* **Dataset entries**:
- - -
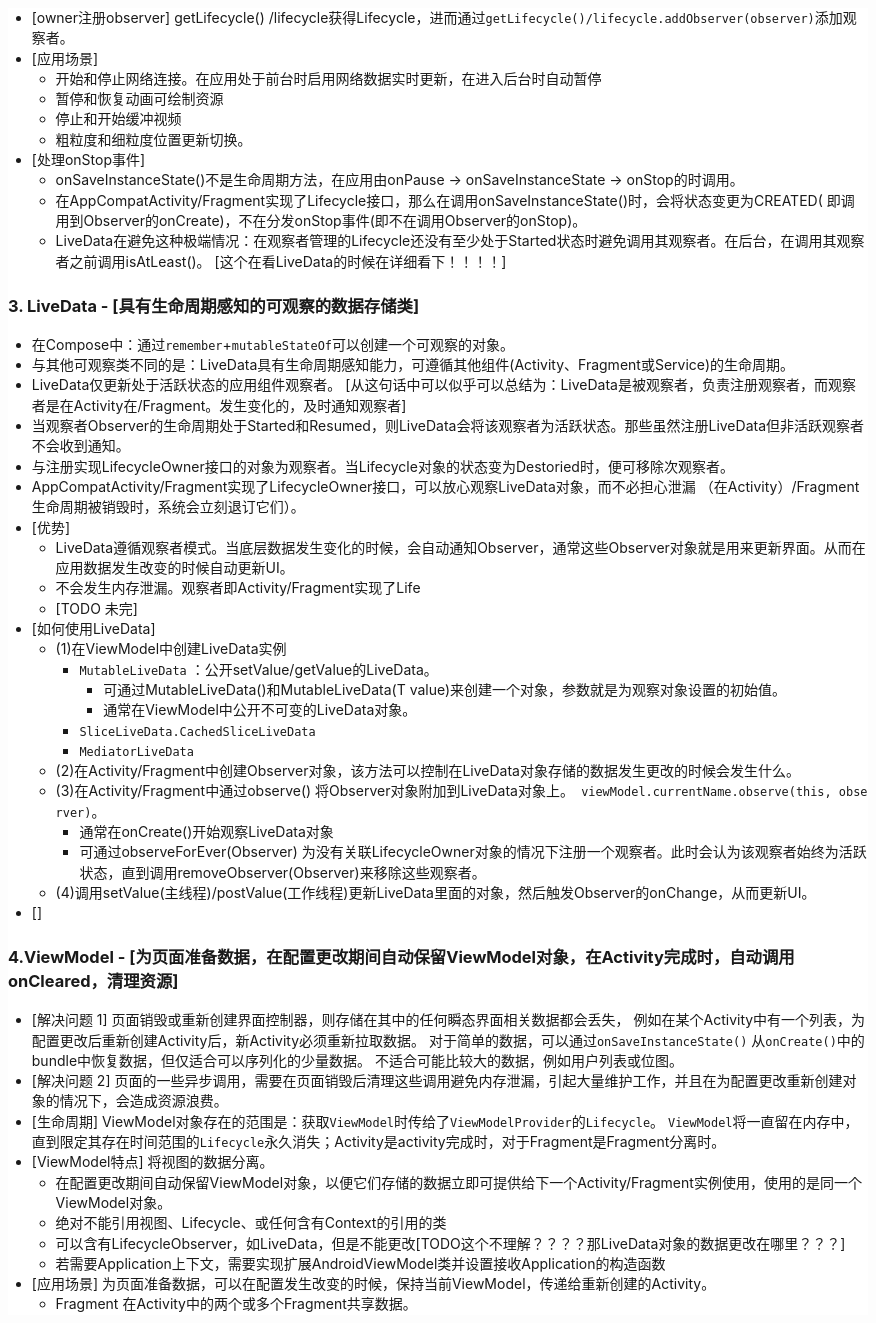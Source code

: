 * [owner注册observer] getLifecycle()
  /lifecycle获得Lifecycle，进而通过`getLifecycle()/lifecycle.addObserver(observer)`添加观察者。
* [应用场景]
    - 开始和停止网络连接。在应用处于前台时启用网络数据实时更新，在进入后台时自动暂停
    - 暂停和恢复动画可绘制资源
    - 停止和开始缓冲视频
    - 粗粒度和细粒度位置更新切换。
* [处理onStop事件]
    - onSaveInstanceState()不是生命周期方法，在应用由onPause -> onSaveInstanceState -> onStop的时调用。
    - 在AppCompatActivity/Fragment实现了Lifecycle接口，那么在调用onSaveInstanceState()时，会将状态变更为CREATED(
      即调用到Observer的onCreate)，不在分发onStop事件(即不在调用Observer的onStop)。
    - LiveData在避免这种极端情况：在观察者管理的Lifecycle还没有至少处于Started状态时避免调用其观察者。在后台，在调用其观察者之前调用isAtLeast()。
      [这个在看LiveData的时候在详细看下！！！！]

### 3. LiveData - [具有生命周期感知的可观察的数据存储类]

* 在Compose中：通过`remember`+`mutableStateOf`可以创建一个可观察的对象。
* 与其他可观察类不同的是：LiveData具有生命周期感知能力，可遵循其他组件(Activity、Fragment或Service)的生命周期。
* LiveData仅更新处于活跃状态的应用组件观察者。
  [从这句话中可以似乎可以总结为：LiveData是被观察者，负责注册观察者，而观察者是在Activity在/Fragment。发生变化的，及时通知观察者]
* 当观察者Observer的生命周期处于Started和Resumed，则LiveData会将该观察者为活跃状态。那些虽然注册LiveData但非活跃观察者不会收到通知。
* 与注册实现LifecycleOwner接口的对象为观察者。当Lifecycle对象的状态变为Destoried时，便可移除次观察者。
* AppCompatActivity/Fragment实现了LifecycleOwner接口，可以放心观察LiveData对象，而不必担心泄漏
  （在Activity）/Fragment生命周期被销毁时，系统会立刻退订它们）。
* [优势]
    - LiveData遵循观察者模式。当底层数据发生变化的时候，会自动通知Observer，通常这些Observer对象就是用来更新界面。从而在应用数据发生改变的时候自动更新UI。
    - 不会发生内存泄漏。观察者即Activity/Fragment实现了Life
    - [TODO 未完]
* [如何使用LiveData]
    - (1)在ViewModel中创建LiveData实例
        - `MutableLiveData` ：公开setValue/getValue的LiveData。
            - 可通过MutableLiveData()和MutableLiveData(T value)来创建一个对象，参数就是为观察对象设置的初始值。
            - 通常在ViewModel中公开不可变的LiveData对象。
        - `SliceLiveData.CachedSliceLiveData`
        - `MediatorLiveData`
    - (2)在Activity/Fragment中创建Observer对象，该方法可以控制在LiveData对象存储的数据发生更改的时候会发生什么。
    - (3)在Activity/Fragment中通过observe()
      将Observer对象附加到LiveData对象上。` viewModel.currentName.observe(this, observer)`。
        - 通常在onCreate()开始观察LiveData对象
        - 可通过observeForEver(Observer)
          为没有关联LifecycleOwner对象的情况下注册一个观察者。此时会认为该观察者始终为活跃状态，直到调用removeObserver(Observer)来移除这些观察者。
    - (4)调用setValue(主线程)/postValue(工作线程)更新LiveData里面的对象，然后触发Observer的onChange，从而更新UI。
* []

### 4.ViewModel - [为页面准备数据，在配置更改期间自动保留ViewModel对象，在Activity完成时，自动调用onCleared，清理资源]

* [解决问题 1] 页面销毁或重新创建界面控制器，则存储在其中的任何瞬态界面相关数据都会丢失，
  例如在某个Activity中有一个列表，为配置更改后重新创建Activity后，新Activity必须重新拉取数据。 对于简单的数据，可以通过`onSaveInstanceState()`
  从`onCreate()`中的bundle中恢复数据，但仅适合可以序列化的少量数据。 不适合可能比较大的数据，例如用户列表或位图。
* [解决问题 2] 页面的一些异步调用，需要在页面销毁后清理这些调用避免内存泄漏，引起大量维护工作，并且在为配置更改重新创建对象的情况下，会造成资源浪费。
* [生命周期] ViewModel对象存在的范围是：获取`ViewModel`时传给了`ViewModelProvider`的`Lifecycle`。
  `ViewModel`将一直留在内存中，直到限定其存在时间范围的`Lifecycle`永久消失；Activity是activity完成时，对于Fragment是Fragment分离时。
* [ViewModel特点] 将视图的数据分离。
    - 在配置更改期间自动保留ViewModel对象，以便它们存储的数据立即可提供给下一个Activity/Fragment实例使用，使用的是同一个ViewModel对象。
    - 绝对不能引用视图、Lifecycle、或任何含有Context的引用的类
    - 可以含有LifecycleObserver，如LiveData，但是不能更改[TODO这个不理解？？？？那LiveData对象的数据更改在哪里？？？]
    - 若需要Application上下文，需要实现扩展AndroidViewModel类并设置接收Application的构造函数
* [应用场景] 为页面准备数据，可以在配置发生改变的时候，保持当前ViewModel，传递给重新创建的Activity。
    - Fragment 在Activity中的两个或多个Fragment共享数据。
- - -
* **Exercise**: Write down how many lines in the data contain "在配置更改期间自动保留ViewModel对象". Add nothing else.

* **Written answer**: 2